*** Opening Supplied information ***
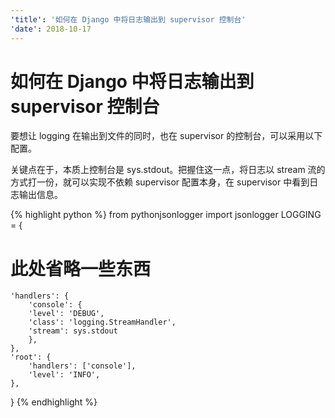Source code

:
 ```yaml
---
'title': '如何在 Django 中将日志输出到 supervisor 控制台'
'date': 2018-10-17
---
```

# 如何在 Django 中将日志输出到 supervisor 控制台

要想让 logging 在输出到文件的同时，也在 supervisor 的控制台，可以采用以下配置。

关键点在于，本质上控制台是 sys.stdout。把握住这一点，将日志以 stream 流的方式打一份，就可以实现不依赖 supervisor 配置本身，在 supervisor 中看到日志输出信息。

{% highlight python %}
from pythonjsonlogger import jsonlogger
LOGGING = {
# 此处省略一些东西
	'handlers': {
	    'console': {
	    'level': 'DEBUG',
	    'class': 'logging.StreamHandler',
	    'stream': sys.stdout
	    },
	},
	'root': {
	    'handlers': ['console'],
	    'level': 'INFO',
	},
}
{% endhighlight %}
*** Closing Supplied information ***
The expected answer is one number: how many lines of the material contain the word "中将日志输出到".

2